_Work instructions_
Could you please retype all of the records exactly, skipping any pictures?

_The data_

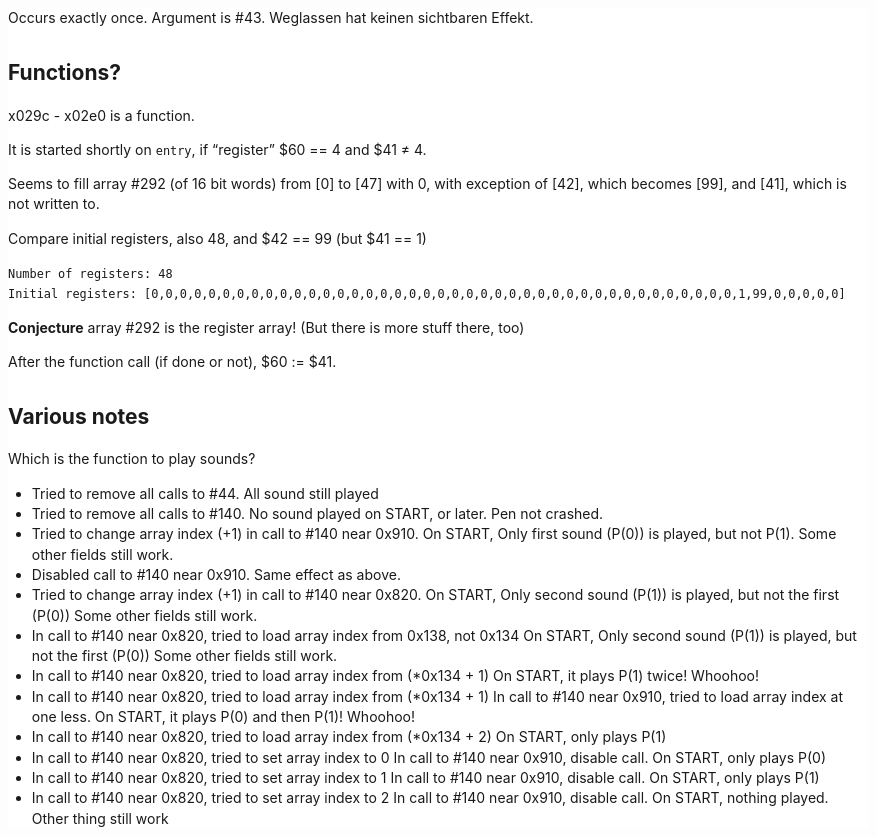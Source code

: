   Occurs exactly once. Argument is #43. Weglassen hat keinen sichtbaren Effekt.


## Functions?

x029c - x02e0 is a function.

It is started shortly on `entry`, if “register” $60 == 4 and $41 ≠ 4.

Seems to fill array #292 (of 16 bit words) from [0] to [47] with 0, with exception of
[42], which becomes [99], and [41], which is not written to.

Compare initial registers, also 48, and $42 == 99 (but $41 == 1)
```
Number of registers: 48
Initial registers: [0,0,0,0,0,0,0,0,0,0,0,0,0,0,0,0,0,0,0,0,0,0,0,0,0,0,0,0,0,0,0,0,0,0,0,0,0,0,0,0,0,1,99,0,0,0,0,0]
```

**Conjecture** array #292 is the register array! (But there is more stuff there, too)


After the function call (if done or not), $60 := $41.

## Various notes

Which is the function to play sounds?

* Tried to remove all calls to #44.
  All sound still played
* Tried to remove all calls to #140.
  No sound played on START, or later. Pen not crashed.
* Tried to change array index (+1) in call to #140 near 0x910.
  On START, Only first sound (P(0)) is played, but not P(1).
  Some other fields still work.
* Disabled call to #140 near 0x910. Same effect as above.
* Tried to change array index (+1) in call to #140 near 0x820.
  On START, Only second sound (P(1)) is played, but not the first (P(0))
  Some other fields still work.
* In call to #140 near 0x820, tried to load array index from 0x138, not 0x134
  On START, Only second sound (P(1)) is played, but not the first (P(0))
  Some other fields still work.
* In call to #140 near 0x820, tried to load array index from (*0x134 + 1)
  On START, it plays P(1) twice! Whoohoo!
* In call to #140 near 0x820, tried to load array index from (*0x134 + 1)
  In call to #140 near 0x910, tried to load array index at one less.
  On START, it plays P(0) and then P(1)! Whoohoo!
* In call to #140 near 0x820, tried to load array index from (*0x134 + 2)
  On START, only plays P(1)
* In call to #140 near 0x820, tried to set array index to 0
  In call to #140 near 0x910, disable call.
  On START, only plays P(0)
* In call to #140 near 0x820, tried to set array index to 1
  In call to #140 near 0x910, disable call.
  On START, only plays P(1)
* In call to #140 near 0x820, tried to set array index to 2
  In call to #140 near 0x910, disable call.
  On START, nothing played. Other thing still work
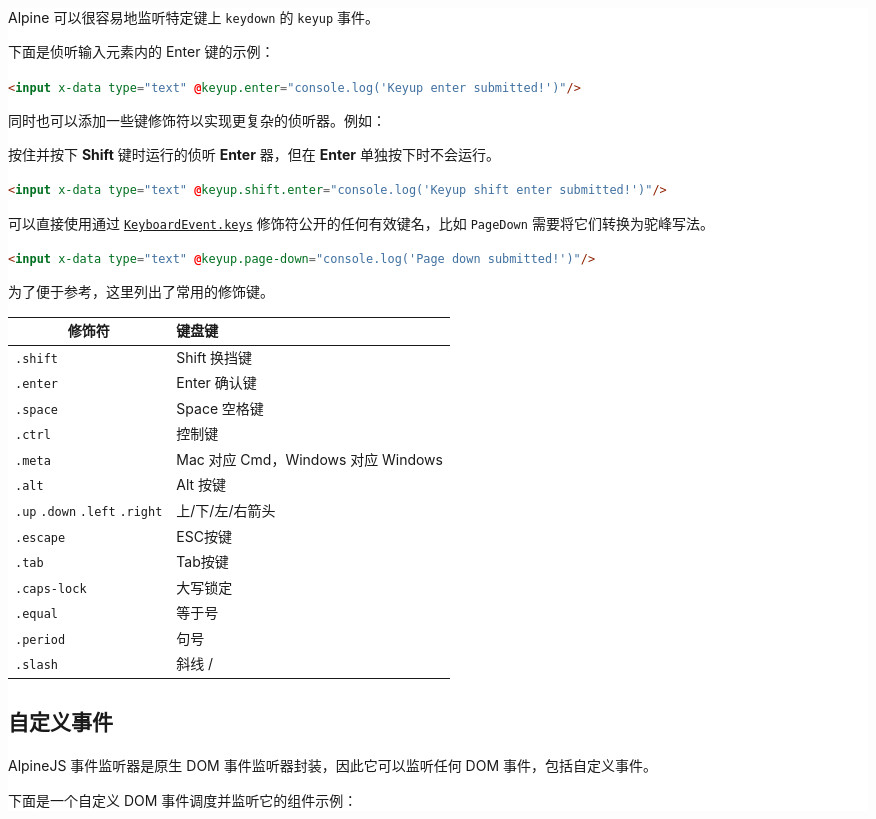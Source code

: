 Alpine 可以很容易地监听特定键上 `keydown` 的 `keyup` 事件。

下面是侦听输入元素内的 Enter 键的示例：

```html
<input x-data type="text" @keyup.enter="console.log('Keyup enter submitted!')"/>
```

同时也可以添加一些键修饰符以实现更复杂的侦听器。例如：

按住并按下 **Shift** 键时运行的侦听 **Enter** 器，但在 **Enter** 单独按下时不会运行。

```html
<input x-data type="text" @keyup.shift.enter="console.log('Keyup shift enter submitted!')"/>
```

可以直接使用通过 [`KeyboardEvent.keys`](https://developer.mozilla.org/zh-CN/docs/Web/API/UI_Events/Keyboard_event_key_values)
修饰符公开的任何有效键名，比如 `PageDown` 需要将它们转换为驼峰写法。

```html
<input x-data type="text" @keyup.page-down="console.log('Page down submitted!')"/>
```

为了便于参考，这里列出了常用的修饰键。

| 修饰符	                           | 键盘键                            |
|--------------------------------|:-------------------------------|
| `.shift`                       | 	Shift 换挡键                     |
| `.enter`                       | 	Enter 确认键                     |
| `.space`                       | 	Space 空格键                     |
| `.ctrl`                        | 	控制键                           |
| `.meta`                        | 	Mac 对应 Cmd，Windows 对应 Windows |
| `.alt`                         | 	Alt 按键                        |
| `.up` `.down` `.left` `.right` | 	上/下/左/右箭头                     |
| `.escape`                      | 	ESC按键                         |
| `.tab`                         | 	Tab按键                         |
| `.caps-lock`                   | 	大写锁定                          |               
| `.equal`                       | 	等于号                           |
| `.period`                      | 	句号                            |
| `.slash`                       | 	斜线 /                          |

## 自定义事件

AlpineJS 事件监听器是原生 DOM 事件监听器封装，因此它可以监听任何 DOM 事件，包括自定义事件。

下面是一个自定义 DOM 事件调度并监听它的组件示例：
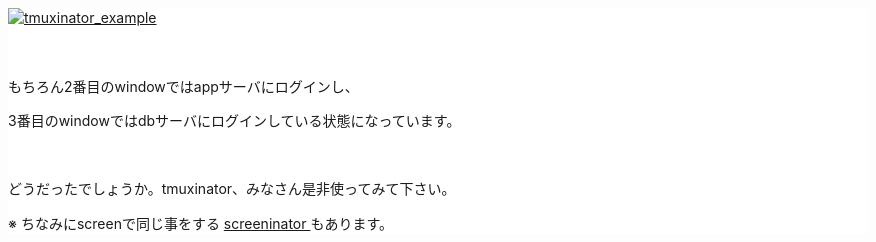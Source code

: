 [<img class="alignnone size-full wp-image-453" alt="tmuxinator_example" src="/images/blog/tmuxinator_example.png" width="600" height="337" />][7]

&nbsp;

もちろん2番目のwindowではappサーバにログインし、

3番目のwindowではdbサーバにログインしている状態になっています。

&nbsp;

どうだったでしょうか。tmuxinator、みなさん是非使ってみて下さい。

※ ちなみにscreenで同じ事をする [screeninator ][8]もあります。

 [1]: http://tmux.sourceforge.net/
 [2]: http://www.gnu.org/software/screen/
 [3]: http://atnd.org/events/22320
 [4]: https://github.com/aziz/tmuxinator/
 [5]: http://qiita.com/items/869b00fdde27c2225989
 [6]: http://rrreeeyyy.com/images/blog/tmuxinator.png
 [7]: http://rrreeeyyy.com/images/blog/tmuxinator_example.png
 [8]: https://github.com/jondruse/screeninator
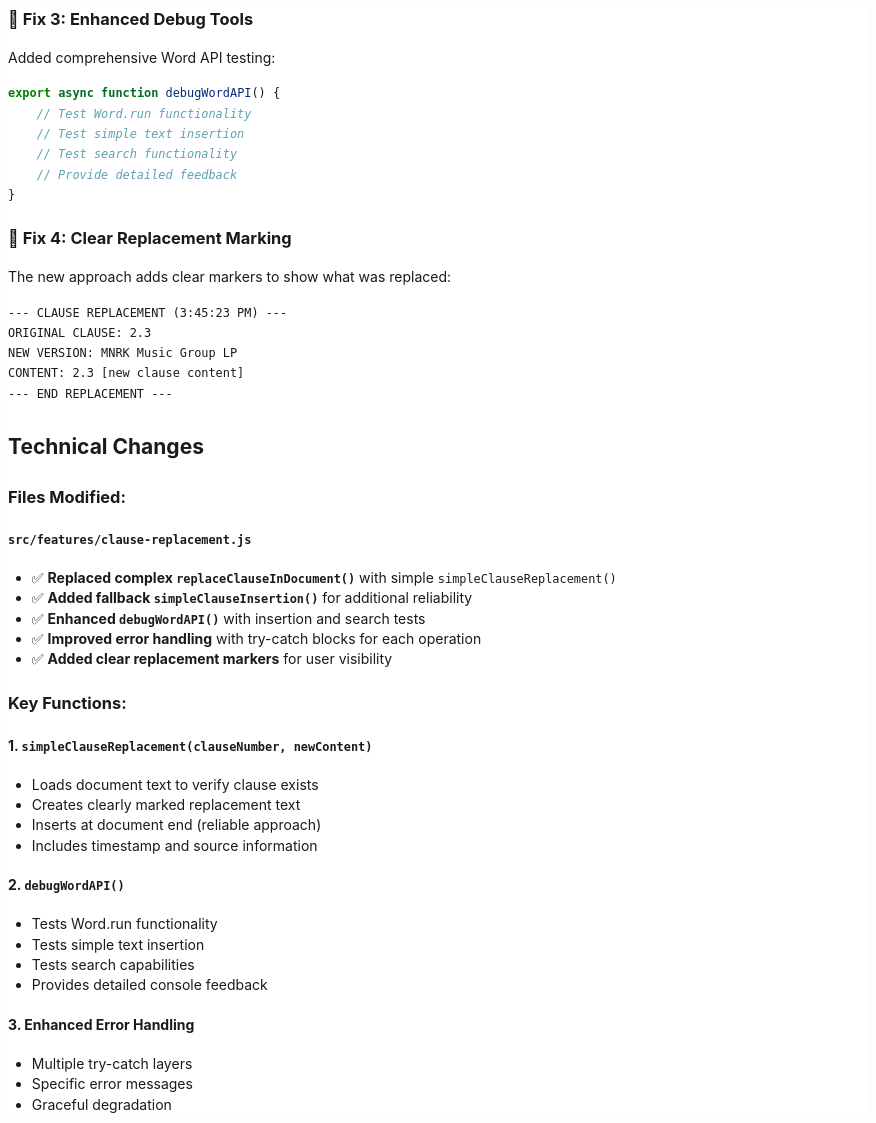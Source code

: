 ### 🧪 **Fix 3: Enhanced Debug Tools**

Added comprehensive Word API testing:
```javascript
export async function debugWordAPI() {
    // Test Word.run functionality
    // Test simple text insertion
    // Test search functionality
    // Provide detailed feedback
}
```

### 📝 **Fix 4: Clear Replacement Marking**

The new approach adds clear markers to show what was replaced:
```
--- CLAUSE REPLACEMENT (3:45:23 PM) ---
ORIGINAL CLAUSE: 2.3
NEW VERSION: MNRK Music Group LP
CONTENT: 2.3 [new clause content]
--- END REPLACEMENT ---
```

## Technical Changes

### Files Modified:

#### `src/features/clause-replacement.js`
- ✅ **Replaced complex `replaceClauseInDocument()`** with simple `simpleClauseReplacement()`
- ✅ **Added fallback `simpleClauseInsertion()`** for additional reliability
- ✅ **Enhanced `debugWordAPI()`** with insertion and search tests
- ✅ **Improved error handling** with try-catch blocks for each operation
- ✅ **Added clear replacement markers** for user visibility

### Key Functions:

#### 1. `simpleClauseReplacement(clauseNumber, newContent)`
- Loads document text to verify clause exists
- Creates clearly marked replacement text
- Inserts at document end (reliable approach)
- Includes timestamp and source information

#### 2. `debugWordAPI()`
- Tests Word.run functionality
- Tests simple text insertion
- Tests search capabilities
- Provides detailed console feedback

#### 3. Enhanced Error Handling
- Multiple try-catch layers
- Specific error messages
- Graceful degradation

_Problem solution_
Source code

:   Occurs exactly once. Argument is #43. Weglassen hat keinen sichtbaren Effekt.


## Functions?

x029c - x02e0 is a function.

It is started shortly on `entry`, if “register” $60 == 4 and $41 ≠ 4.

Seems to fill array #292 (of 16 bit words) from [0] to [47] with 0, with exception of
[42], which becomes [99], and [41], which is not written to.

Compare initial registers, also 48, and $42 == 99 (but $41 == 1)
```
Number of registers: 48
Initial registers: [0,0,0,0,0,0,0,0,0,0,0,0,0,0,0,0,0,0,0,0,0,0,0,0,0,0,0,0,0,0,0,0,0,0,0,0,0,0,0,0,0,1,99,0,0,0,0,0]
```

**Conjecture** array #292 is the register array! (But there is more stuff there, too)


After the function call (if done or not), $60 := $41.

## Various notes

Which is the function to play sounds?

* Tried to remove all calls to #44.
  All sound still played
* Tried to remove all calls to #140.
  No sound played on START, or later. Pen not crashed.
* Tried to change array index (+1) in call to #140 near 0x910.
  On START, Only first sound (P(0)) is played, but not P(1).
  Some other fields still work.
* Disabled call to #140 near 0x910. Same effect as above.
* Tried to change array index (+1) in call to #140 near 0x820.
  On START, Only second sound (P(1)) is played, but not the first (P(0))
  Some other fields still work.
* In call to #140 near 0x820, tried to load array index from 0x138, not 0x134
  On START, Only second sound (P(1)) is played, but not the first (P(0))
  Some other fields still work.
* In call to #140 near 0x820, tried to load array index from (*0x134 + 1)
  On START, it plays P(1) twice! Whoohoo!
* In call to #140 near 0x820, tried to load array index from (*0x134 + 1)
  In call to #140 near 0x910, tried to load array index at one less.
  On START, it plays P(0) and then P(1)! Whoohoo!
* In call to #140 near 0x820, tried to load array index from (*0x134 + 2)
  On START, only plays P(1)
* In call to #140 near 0x820, tried to set array index to 0
  In call to #140 near 0x910, disable call.
  On START, only plays P(0)
* In call to #140 near 0x820, tried to set array index to 1
  In call to #140 near 0x910, disable call.
  On START, only plays P(1)
* In call to #140 near 0x820, tried to set array index to 2
  In call to #140 near 0x910, disable call.
  On START, nothing played. Other thing still work
Source code

: Alpine 可以很容易地监听特定键上 `keydown` 的 `keyup` 事件。

下面是侦听输入元素内的 Enter 键的示例：

```html
<input x-data type="text" @keyup.enter="console.log('Keyup enter submitted!')"/>
```

同时也可以添加一些键修饰符以实现更复杂的侦听器。例如：

按住并按下 **Shift** 键时运行的侦听 **Enter** 器，但在 **Enter** 单独按下时不会运行。

```html
<input x-data type="text" @keyup.shift.enter="console.log('Keyup shift enter submitted!')"/>
```

可以直接使用通过 [`KeyboardEvent.keys`](https://developer.mozilla.org/zh-CN/docs/Web/API/UI_Events/Keyboard_event_key_values)
修饰符公开的任何有效键名，比如 `PageDown` 需要将它们转换为驼峰写法。

```html
<input x-data type="text" @keyup.page-down="console.log('Page down submitted!')"/>
```

为了便于参考，这里列出了常用的修饰键。

| 修饰符	                           | 键盘键                            |
|--------------------------------|:-------------------------------|
| `.shift`                       | 	Shift 换挡键                     |
| `.enter`                       | 	Enter 确认键                     |
| `.space`                       | 	Space 空格键                     |
| `.ctrl`                        | 	控制键                           |
| `.meta`                        | 	Mac 对应 Cmd，Windows 对应 Windows |
| `.alt`                         | 	Alt 按键                        |
| `.up` `.down` `.left` `.right` | 	上/下/左/右箭头                     |
| `.escape`                      | 	ESC按键                         |
| `.tab`                         | 	Tab按键                         |
| `.caps-lock`                   | 	大写锁定                          |               
| `.equal`                       | 	等于号                           |
| `.period`                      | 	句号                            |
| `.slash`                       | 	斜线 /                          |

## 自定义事件

AlpineJS 事件监听器是原生 DOM 事件监听器封装，因此它可以监听任何 DOM 事件，包括自定义事件。

下面是一个自定义 DOM 事件调度并监听它的组件示例：
Source code

: [<img class="alignnone size-full wp-image-453" alt="tmuxinator_example" src="/images/blog/tmuxinator_example.png" width="600" height="337" />][7]

&nbsp;

もちろん2番目のwindowではappサーバにログインし、

3番目のwindowではdbサーバにログインしている状態になっています。

&nbsp;

どうだったでしょうか。tmuxinator、みなさん是非使ってみて下さい。

※ ちなみにscreenで同じ事をする [screeninator ][8]もあります。

 [1]: http://tmux.sourceforge.net/
 [2]: http://www.gnu.org/software/screen/
 [3]: http://atnd.org/events/22320
 [4]: https://github.com/aziz/tmuxinator/
 [5]: http://qiita.com/items/869b00fdde27c2225989
 [6]: http://rrreeeyyy.com/images/blog/tmuxinator.png
 [7]: http://rrreeeyyy.com/images/blog/tmuxinator_example.png
 [8]: https://github.com/jondruse/screeninator
Source code

: ### 🧪 **Fix 3: Enhanced Debug Tools**

Added comprehensive Word API testing:
```javascript
export async function debugWordAPI() {
    // Test Word.run functionality
    // Test simple text insertion
    // Test search functionality
    // Provide detailed feedback
}
```

### 📝 **Fix 4: Clear Replacement Marking**

The new approach adds clear markers to show what was replaced:
```
--- CLAUSE REPLACEMENT (3:45:23 PM) ---
ORIGINAL CLAUSE: 2.3
NEW VERSION: MNRK Music Group LP
CONTENT: 2.3 [new clause content]
--- END REPLACEMENT ---
```

## Technical Changes

### Files Modified:

#### `src/features/clause-replacement.js`
- ✅ **Replaced complex `replaceClauseInDocument()`** with simple `simpleClauseReplacement()`
- ✅ **Added fallback `simpleClauseInsertion()`** for additional reliability
- ✅ **Enhanced `debugWordAPI()`** with insertion and search tests
- ✅ **Improved error handling** with try-catch blocks for each operation
- ✅ **Added clear replacement markers** for user visibility

### Key Functions:

#### 1. `simpleClauseReplacement(clauseNumber, newContent)`
- Loads document text to verify clause exists
- Creates clearly marked replacement text
- Inserts at document end (reliable approach)
- Includes timestamp and source information

#### 2. `debugWordAPI()`
- Tests Word.run functionality
- Tests simple text insertion
- Tests search capabilities
- Provides detailed console feedback

#### 3. Enhanced Error Handling
- Multiple try-catch layers
- Specific error messages
- Graceful degradation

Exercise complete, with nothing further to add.